Collected data

--- START ---

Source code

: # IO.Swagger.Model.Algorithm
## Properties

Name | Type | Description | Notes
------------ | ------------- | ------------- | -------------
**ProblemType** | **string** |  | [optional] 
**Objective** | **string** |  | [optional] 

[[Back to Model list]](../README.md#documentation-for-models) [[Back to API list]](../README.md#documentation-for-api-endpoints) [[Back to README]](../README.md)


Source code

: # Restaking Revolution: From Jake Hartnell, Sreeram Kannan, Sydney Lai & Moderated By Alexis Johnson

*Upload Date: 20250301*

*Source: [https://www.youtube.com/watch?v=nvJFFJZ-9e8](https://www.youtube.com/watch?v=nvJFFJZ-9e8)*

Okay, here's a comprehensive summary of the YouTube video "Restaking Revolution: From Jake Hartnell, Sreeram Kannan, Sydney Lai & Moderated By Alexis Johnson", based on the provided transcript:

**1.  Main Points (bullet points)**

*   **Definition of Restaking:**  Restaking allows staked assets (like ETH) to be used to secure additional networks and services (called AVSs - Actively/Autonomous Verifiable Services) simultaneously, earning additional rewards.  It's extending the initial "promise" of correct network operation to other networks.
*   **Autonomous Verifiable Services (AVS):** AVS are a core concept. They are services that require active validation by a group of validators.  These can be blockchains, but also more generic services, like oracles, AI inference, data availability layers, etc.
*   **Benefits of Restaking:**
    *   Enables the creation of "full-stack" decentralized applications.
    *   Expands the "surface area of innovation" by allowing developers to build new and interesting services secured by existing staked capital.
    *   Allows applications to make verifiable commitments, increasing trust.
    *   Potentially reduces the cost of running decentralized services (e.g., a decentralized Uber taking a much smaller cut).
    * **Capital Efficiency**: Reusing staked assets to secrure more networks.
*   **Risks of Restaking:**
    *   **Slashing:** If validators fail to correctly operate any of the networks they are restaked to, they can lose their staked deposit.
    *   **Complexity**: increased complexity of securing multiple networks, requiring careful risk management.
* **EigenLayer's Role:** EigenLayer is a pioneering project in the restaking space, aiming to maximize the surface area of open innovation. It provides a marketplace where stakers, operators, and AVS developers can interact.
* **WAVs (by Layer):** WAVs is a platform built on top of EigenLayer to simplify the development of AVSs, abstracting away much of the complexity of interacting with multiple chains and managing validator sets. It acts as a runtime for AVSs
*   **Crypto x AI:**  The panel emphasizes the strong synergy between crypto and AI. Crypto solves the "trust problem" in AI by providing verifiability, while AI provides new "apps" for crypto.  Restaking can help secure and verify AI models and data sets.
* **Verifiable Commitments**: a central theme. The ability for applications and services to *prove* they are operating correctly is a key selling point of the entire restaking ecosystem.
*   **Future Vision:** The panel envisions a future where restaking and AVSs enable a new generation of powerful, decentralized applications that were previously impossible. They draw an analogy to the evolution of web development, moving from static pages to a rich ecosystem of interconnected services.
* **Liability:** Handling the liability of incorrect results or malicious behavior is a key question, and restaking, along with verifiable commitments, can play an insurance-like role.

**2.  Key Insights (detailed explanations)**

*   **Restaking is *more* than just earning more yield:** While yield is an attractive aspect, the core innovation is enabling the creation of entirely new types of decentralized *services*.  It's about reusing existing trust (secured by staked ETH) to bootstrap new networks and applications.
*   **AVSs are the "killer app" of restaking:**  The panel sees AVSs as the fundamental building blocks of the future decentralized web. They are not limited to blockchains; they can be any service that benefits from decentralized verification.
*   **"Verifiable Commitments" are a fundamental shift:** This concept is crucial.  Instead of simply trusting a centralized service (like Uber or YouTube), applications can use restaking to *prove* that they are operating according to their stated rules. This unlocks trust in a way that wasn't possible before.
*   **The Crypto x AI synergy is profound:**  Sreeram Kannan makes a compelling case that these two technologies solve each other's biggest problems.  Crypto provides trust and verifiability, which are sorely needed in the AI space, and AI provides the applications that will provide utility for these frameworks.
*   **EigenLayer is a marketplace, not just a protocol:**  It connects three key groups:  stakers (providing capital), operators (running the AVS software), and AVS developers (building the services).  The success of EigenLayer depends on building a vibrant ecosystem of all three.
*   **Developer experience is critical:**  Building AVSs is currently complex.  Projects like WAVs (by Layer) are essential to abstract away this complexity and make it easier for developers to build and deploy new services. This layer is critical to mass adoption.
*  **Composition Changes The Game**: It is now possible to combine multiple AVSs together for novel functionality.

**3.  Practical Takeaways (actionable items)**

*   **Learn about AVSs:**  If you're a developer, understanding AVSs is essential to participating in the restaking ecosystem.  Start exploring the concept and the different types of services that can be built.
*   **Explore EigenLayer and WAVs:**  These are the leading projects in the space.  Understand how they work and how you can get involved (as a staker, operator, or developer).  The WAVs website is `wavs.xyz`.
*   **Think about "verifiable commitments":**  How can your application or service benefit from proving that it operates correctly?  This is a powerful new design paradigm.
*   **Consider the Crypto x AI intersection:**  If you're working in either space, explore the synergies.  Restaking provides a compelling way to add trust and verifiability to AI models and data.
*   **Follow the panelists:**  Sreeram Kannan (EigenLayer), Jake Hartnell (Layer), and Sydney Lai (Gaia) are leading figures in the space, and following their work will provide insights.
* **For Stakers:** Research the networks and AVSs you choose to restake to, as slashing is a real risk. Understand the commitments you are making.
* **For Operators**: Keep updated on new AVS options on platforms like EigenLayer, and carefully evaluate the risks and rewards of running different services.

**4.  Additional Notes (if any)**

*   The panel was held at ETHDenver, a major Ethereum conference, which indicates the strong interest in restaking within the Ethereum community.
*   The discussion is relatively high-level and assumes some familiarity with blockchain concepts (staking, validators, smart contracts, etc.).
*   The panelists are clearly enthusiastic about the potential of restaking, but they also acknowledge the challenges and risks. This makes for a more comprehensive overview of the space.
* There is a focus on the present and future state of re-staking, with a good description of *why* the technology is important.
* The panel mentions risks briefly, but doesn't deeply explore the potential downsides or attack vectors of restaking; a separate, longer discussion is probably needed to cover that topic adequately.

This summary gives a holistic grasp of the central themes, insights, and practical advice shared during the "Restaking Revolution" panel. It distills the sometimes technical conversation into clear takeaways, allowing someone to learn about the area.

--- END ---

## TASK REQUIREMENTS
For this exercise, repeat exactly the lines of the data above from the one with "of interconnected services." down to the one with "Insights (detailed explanations)**", both end lines included.

## EXERCISE SOLUTION
*   **Future Vision:** The panel envisions a future where restaking and AVSs enable a new generation of powerful, decentralized applications that were previously impossible. They draw an analogy to the evolution of web development, moving from static pages to a rich ecosystem of interconnected services.
* **Liability:** Handling the liability of incorrect results or malicious behavior is a key question, and restaking, along with verifiable commitments, can play an insurance-like role.

**2.  Key Insights (detailed explanations)**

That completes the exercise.